- Official series poster
- Thai: โอนลีเฟรนด์ : ดรีมออน
- Genre: Drama; Boys' love;
- Screenplay by: Kanokphan Ornrattanasakul; Issaraporn Kuntisuk; Irene Insot;
- Directed by: Pinya Chookamsri
- Starring: Pirapat Watthanasetsiri; Sahaphap Wongratch; Way-Ar Sangngern; Gawin Caskey; Thanaboon Kiatniran; Tharatorn Jantharaworakarn;
- Opening theme: "ห้ามแตะ (No One Can)" by Gawin Caskey
- Ending theme: "ปิดฉาก (Dejavu)" by Earth Pirapat and Mix Sahaphap (Ep. 1, 5, 9); "Like The Tide" by Joss Way-ar and Gawin Caskey (Ep. 2, 4, 8); "วงแหวนดาวเสาร์ (Saturn)" by Aou Thanaboon and Boom Tharatorn (Ep. 3, 6–7); "ไม่ยอม (All In)" by Mix Sahaphap (Ep. 10–11); "เอาเลยมั้ย (Let’s Try)" Dream On Ver. by Earth Pirapat, Mix Sahaphap, Joss Way-ar, Gawin Caskey, Aou Thanaboon and Boom Tharatorn (Ep. 12);
- Composer: Anuroth Ketlekha
- Country of origin: Thailand
- Original language: Thai
- No. of episodes: 12

Production
- Executive producers: Sataporn Panichraksapong; Darapa Choeysanguan;
- Producers: Tichakorn Phukhaotong; Krirana Sangkulang; Noppharnach Chaiyahwimhon; Jutamas Khawchat; Kaneenut Ruengrujira; Rabob Pokanngaen;
- Production locations: Thammasat University; Denla British School; House Prachachuen;
- Cinematography: Rath Roongrueangtantisook; Surasak Sakunrueang;
- Running time: 50-80 minutes
- Production companies: GMMTV; Chamade Film;

Original release
- Network: One 31; OneD; GagaOOLala;
- Release: 27 February – 15 May 2026

Related
- Only Friends

= Only Friends: Dream On =

2026 Thai television series

Only Friends: Dream On (โอนลีเฟรนด์ : ดรีมออน) is a 2026, Thai television series starring Pirapat Watthanasetsiri (Earth), Sahaphap Wongratch (Mix), Way-Ar Sangngern (Joss), Gawin Caskey, Thanaboon Kiatniran (Aou) and Tharatorn Jantharaworakarn (Boom). It serves as a standalone series in a shared universe with Only Friends (2023) with Trai Nimtawat (Neo) reprising his role from the original series. It was broadcast on One 31 and is available to stream on OneD, GagaOOLala and the GMMTV official YouTube channel. It aired every Friday until May 15, 2026, concluding after 12 episodes.

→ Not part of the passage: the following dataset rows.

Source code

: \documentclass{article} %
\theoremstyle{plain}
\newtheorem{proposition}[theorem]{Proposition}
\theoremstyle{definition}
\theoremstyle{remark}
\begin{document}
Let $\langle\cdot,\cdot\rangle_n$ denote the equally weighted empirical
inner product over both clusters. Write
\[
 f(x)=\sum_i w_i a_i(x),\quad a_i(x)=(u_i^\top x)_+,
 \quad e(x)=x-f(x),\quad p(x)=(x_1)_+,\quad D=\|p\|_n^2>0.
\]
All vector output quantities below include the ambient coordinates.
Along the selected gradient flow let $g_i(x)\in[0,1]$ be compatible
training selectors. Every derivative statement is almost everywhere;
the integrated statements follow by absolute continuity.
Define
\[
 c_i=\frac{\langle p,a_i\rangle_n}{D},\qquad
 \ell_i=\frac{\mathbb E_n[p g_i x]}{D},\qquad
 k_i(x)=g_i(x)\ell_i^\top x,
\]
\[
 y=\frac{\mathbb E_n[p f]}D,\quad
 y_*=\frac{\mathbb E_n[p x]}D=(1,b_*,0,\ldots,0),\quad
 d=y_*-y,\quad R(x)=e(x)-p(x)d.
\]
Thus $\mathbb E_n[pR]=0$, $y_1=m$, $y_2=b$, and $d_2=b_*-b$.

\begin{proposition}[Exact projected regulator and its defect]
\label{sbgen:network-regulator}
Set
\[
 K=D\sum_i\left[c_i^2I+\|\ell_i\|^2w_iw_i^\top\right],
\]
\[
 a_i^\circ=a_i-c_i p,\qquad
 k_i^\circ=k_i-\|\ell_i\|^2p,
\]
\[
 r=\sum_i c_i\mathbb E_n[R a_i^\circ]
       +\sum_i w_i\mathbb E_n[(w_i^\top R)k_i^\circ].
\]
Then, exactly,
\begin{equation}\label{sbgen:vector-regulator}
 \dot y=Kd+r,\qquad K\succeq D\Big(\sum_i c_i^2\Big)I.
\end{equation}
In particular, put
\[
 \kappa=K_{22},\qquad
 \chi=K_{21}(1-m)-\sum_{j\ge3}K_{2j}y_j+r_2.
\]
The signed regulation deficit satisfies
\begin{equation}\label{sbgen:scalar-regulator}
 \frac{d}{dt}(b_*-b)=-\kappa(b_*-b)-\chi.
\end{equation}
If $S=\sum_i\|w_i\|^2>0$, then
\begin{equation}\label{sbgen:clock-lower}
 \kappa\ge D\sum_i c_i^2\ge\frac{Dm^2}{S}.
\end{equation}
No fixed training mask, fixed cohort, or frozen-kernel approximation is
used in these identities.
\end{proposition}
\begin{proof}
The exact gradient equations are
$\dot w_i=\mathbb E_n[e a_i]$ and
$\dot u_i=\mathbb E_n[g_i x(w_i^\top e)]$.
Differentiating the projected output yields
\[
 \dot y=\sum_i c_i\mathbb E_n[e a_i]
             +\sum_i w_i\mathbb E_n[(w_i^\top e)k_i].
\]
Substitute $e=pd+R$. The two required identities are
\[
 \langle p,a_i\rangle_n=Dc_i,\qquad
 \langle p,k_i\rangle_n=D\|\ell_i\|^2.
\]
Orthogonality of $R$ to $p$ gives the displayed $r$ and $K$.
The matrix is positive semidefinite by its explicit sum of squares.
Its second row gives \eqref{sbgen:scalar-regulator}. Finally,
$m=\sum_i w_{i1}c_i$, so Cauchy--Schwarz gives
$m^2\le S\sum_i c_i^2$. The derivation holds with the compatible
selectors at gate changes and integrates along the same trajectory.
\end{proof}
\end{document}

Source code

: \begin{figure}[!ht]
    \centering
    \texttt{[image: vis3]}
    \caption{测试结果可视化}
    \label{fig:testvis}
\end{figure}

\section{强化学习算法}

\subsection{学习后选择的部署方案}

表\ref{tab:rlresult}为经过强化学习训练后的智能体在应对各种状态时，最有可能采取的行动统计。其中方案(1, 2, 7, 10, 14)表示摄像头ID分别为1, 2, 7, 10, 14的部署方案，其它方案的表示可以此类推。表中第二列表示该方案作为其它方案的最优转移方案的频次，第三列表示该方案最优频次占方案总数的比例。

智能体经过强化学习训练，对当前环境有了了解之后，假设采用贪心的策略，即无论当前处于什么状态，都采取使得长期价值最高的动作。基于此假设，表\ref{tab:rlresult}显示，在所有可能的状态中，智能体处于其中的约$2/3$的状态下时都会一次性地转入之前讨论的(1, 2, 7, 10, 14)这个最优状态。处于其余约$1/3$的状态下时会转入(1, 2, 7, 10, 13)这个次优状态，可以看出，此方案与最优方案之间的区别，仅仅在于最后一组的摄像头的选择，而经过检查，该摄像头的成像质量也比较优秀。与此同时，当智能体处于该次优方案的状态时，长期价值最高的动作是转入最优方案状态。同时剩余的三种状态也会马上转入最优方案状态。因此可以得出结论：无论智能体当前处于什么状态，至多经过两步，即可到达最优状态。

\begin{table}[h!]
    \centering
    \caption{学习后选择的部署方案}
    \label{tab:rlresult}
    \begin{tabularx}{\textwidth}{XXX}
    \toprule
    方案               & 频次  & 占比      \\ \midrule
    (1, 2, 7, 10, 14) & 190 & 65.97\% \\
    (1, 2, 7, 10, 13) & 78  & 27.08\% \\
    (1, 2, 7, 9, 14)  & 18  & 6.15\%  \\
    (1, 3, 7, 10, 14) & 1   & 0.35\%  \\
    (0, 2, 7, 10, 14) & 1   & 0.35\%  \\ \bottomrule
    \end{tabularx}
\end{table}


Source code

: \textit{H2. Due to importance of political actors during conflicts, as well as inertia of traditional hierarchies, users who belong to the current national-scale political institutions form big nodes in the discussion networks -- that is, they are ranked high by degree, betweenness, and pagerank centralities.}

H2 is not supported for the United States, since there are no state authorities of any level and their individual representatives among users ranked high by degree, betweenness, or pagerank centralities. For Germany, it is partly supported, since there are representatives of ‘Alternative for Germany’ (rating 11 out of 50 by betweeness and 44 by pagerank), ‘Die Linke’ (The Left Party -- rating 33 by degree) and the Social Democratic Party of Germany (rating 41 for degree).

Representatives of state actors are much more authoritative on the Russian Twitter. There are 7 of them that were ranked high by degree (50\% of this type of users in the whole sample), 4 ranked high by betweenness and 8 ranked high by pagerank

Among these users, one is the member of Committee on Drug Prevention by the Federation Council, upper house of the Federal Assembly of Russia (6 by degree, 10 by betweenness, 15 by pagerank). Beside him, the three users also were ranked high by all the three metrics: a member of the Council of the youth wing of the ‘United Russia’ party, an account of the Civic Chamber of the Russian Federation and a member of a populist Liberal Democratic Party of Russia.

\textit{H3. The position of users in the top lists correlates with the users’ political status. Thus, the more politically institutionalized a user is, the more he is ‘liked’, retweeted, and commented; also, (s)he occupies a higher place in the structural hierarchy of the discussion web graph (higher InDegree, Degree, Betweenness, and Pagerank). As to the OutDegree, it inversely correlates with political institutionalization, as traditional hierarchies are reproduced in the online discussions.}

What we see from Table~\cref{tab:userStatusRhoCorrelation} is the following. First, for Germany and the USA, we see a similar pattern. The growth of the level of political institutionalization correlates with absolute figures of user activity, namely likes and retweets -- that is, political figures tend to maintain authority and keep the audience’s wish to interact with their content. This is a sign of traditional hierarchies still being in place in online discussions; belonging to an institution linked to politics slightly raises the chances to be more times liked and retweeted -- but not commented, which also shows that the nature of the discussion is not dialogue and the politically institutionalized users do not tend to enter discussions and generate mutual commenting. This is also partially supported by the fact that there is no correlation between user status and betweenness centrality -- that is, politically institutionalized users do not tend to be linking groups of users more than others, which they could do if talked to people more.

Directed by Pinya Chookamsri and produced by GMMTV and Chamade Film, it was announced at GMMTV's Riding the Wave event on November 26, 2024.

==Synopsis==
When faced with lies, sex, betrayal and the return of a familiar face, can the show really go on? Or is a happy ending truly impossible for these star-crossed lovers?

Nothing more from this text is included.